→ **WHAT THE TASK REQUIRES**
When you reach the line containing "- **Workflow Complexity**: High", include it and stop; until then, return each line of the material exactly, starting with the first.

→ **SUPPLIED INFORMATION**
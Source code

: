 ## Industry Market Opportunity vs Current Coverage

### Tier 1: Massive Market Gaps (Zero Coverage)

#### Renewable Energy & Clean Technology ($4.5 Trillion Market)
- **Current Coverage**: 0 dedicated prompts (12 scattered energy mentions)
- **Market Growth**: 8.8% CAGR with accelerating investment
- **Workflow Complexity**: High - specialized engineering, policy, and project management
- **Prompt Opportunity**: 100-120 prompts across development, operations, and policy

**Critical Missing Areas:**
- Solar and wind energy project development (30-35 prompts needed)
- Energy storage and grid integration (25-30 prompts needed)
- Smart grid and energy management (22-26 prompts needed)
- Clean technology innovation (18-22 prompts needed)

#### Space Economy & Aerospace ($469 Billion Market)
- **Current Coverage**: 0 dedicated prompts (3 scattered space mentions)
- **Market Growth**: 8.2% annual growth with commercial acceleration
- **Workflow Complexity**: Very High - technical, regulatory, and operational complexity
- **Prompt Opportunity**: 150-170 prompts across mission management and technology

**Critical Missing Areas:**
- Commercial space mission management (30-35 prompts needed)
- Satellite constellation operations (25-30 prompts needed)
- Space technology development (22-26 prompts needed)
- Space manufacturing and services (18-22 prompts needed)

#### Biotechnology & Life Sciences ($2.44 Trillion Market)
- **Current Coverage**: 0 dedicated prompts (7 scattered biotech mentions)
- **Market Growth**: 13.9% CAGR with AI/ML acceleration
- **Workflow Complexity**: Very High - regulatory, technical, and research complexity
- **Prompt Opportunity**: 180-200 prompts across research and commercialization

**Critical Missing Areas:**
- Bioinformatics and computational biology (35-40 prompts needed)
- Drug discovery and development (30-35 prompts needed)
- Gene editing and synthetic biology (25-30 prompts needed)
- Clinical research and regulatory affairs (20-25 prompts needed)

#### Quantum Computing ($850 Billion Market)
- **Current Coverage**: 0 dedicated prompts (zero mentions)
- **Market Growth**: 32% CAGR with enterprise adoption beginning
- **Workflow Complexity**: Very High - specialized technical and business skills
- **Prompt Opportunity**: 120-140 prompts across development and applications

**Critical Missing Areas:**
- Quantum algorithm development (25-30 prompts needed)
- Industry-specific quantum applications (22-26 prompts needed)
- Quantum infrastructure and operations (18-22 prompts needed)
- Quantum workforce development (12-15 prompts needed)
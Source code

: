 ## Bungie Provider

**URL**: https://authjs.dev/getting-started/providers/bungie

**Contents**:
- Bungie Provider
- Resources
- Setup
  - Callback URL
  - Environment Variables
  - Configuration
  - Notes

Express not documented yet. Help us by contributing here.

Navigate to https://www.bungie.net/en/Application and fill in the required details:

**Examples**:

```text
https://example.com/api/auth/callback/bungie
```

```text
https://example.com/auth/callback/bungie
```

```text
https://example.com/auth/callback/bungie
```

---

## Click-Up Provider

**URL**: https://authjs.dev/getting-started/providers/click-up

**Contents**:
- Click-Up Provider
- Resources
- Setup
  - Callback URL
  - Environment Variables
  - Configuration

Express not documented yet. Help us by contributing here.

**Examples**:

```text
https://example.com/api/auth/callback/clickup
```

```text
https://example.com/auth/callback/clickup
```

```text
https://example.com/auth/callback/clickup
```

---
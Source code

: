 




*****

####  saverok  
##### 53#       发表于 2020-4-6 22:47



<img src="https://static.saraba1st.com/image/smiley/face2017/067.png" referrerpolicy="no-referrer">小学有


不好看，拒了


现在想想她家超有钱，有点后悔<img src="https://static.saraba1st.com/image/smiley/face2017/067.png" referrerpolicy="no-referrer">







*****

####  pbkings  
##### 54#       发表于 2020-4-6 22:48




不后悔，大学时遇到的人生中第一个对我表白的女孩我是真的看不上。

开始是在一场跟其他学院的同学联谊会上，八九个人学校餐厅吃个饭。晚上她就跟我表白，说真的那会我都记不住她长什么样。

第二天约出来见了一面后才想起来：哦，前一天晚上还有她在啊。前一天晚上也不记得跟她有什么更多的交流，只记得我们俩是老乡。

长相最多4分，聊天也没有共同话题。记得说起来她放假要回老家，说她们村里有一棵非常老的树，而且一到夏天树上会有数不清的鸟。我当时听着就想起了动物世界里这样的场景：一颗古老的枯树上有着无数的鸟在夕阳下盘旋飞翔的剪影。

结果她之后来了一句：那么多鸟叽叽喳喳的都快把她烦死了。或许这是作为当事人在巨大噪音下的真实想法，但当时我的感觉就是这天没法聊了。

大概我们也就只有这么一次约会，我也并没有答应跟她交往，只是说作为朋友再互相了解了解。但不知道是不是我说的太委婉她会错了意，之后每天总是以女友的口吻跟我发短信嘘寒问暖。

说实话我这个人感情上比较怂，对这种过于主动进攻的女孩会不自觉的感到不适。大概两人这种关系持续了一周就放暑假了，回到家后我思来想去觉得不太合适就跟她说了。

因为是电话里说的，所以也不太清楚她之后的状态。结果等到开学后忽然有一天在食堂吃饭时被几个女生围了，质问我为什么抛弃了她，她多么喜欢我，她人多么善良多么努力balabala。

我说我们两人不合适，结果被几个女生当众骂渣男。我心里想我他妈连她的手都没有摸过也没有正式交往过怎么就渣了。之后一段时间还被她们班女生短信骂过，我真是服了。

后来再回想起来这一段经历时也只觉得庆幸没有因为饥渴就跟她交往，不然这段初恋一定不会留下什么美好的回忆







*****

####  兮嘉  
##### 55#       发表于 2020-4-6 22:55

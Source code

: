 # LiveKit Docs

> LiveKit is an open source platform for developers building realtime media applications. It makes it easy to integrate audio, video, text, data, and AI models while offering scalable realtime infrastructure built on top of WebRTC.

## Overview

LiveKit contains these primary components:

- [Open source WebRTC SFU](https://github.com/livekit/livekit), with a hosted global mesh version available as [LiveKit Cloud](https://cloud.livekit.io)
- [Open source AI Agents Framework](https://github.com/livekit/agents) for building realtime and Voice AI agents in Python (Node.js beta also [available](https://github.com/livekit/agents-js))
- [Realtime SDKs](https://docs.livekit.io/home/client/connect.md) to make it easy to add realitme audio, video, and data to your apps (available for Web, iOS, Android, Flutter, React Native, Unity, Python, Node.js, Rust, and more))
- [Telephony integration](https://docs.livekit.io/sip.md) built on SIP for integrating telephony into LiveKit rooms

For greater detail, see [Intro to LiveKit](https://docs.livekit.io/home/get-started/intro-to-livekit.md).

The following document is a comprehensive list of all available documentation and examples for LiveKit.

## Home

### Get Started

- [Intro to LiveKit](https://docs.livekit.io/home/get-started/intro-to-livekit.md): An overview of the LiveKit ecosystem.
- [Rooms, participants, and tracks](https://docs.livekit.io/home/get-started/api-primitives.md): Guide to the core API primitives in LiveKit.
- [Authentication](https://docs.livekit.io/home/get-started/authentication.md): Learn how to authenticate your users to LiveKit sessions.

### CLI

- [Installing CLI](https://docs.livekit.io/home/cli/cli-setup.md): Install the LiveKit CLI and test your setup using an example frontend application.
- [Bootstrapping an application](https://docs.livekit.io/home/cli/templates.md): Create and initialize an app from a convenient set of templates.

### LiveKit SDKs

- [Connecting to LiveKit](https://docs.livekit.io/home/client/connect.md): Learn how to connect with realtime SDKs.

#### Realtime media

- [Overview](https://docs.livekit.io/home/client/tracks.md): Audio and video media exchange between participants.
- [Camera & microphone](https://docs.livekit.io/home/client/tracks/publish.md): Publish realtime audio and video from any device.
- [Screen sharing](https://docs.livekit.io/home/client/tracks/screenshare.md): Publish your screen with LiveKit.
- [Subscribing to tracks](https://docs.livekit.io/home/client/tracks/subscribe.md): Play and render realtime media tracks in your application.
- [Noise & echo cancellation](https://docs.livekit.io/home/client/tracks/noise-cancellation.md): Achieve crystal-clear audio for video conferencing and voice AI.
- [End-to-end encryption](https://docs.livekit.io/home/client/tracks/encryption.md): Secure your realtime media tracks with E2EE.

→ **PROBLEM SOLUTION**
Source code

: ## Industry Market Opportunity vs Current Coverage

### Tier 1: Massive Market Gaps (Zero Coverage)

#### Renewable Energy & Clean Technology ($4.5 Trillion Market)
- **Current Coverage**: 0 dedicated prompts (12 scattered energy mentions)
- **Market Growth**: 8.8% CAGR with accelerating investment
- **Workflow Complexity**: High - specialized engineering, policy, and project management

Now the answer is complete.